═══ DATASET CONTENT ═══

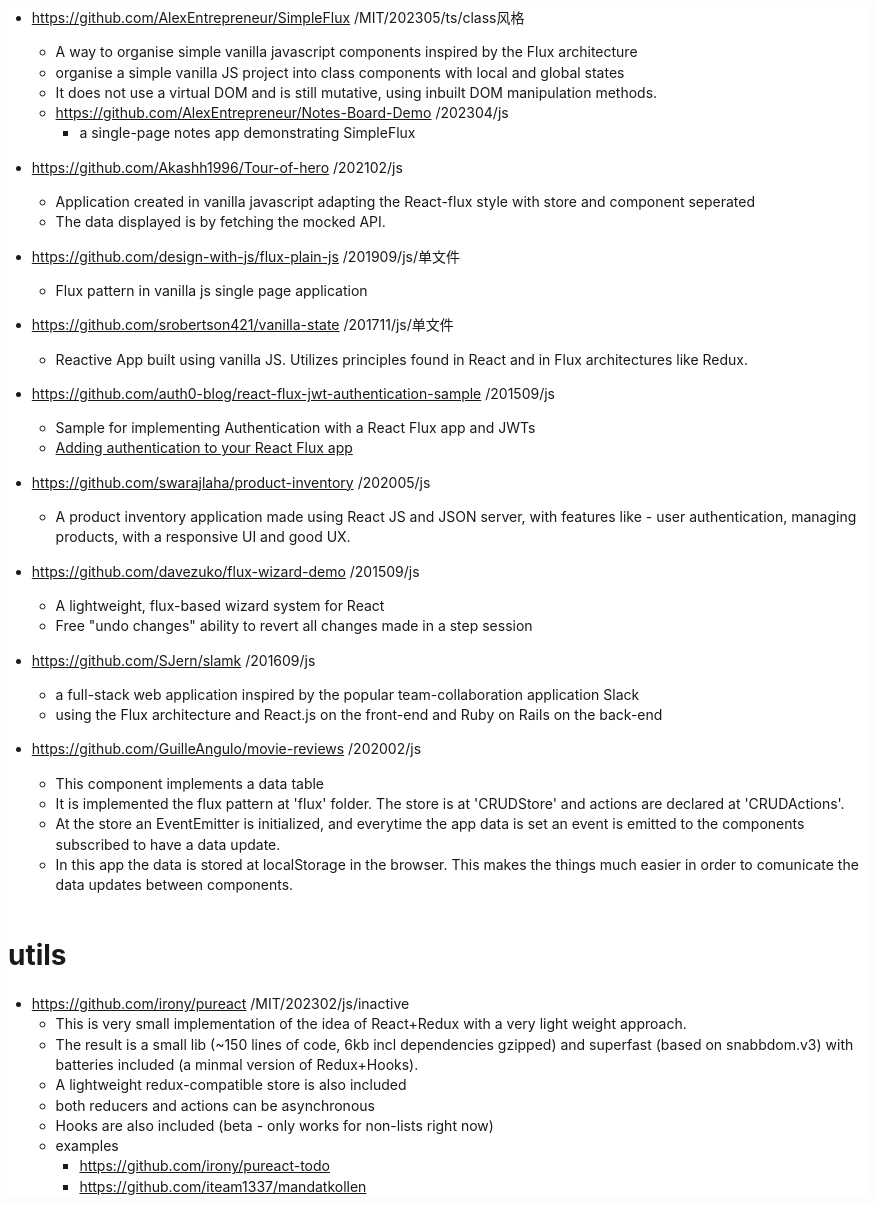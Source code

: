 - https://github.com/AlexEntrepreneur/SimpleFlux /MIT/202305/ts/class风格
  - A way to organise simple vanilla javascript components inspired by the Flux architecture
  - organise a simple vanilla JS project into class components with local and global states
  - It does not use a virtual DOM and is still mutative, using inbuilt DOM manipulation methods.
  - https://github.com/AlexEntrepreneur/Notes-Board-Demo /202304/js
    - a single-page notes app demonstrating SimpleFlux

- https://github.com/Akashh1996/Tour-of-hero /202102/js
  - Application created in vanilla javascript adapting the React-flux style with store and component seperated
  - The data displayed is by fetching the mocked API.

- https://github.com/design-with-js/flux-plain-js /201909/js/单文件
  - Flux pattern in vanilla js single page application
- https://github.com/srobertson421/vanilla-state /201711/js/单文件
  - Reactive App built using vanilla JS. Utilizes principles found in React and in Flux architectures like Redux.

- https://github.com/auth0-blog/react-flux-jwt-authentication-sample /201509/js
  - Sample for implementing Authentication with a React Flux app and JWTs
  - [Adding authentication to your React Flux app](https://auth0.com/blog/adding-authentication-to-your-react-flux-app/)

- https://github.com/swarajlaha/product-inventory /202005/js
  - A product inventory application made using React JS and JSON server, with features like - user authentication, managing products, with a responsive UI and good UX.

- https://github.com/davezuko/flux-wizard-demo /201509/js
  - A lightweight, flux-based wizard system for React
  - Free "undo changes" ability to revert all changes made in a step session

- https://github.com/SJern/slamk /201609/js
  - a full-stack web application inspired by the popular team-collaboration application Slack
  - using the Flux architecture and React.js on the front-end and Ruby on Rails on the back-end

- https://github.com/GuilleAngulo/movie-reviews /202002/js
  - This component implements a data table
  - It is implemented the flux pattern at 'flux' folder. The store is at 'CRUDStore' and actions are declared at 'CRUDActions'. 
  - At the store an EventEmitter is initialized, and everytime the app data is set an event is emitted to the components subscribed to have a data update. 
  - In this app the data is stored at localStorage in the browser. This makes the things much easier in order to comunicate the data updates between components.
# utils
- https://github.com/irony/pureact /MIT/202302/js/inactive
  - This is very small implementation of the idea of React+Redux with a very light weight approach. 
  - The result is a small lib (~150 lines of code, 6kb incl dependencies gzipped) and superfast (based on snabbdom.v3) with batteries included (a minmal version of Redux+Hooks).
  - A lightweight redux-compatible store is also included
  - both reducers and actions can be asynchronous
  - Hooks are also included (beta - only works for non-lists right now)
  - examples
    - https://github.com/irony/pureact-todo
    - https://github.com/iteam1337/mandatkollen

═══

→ **EXERCISE BRIEF**
Wherever a line in the data above holds the word "wizard", copy that line.

→ **EXERCISE RESPONSE**
- https://github.com/davezuko/flux-wizard-demo /201509/js
  - A lightweight, flux-based wizard system for React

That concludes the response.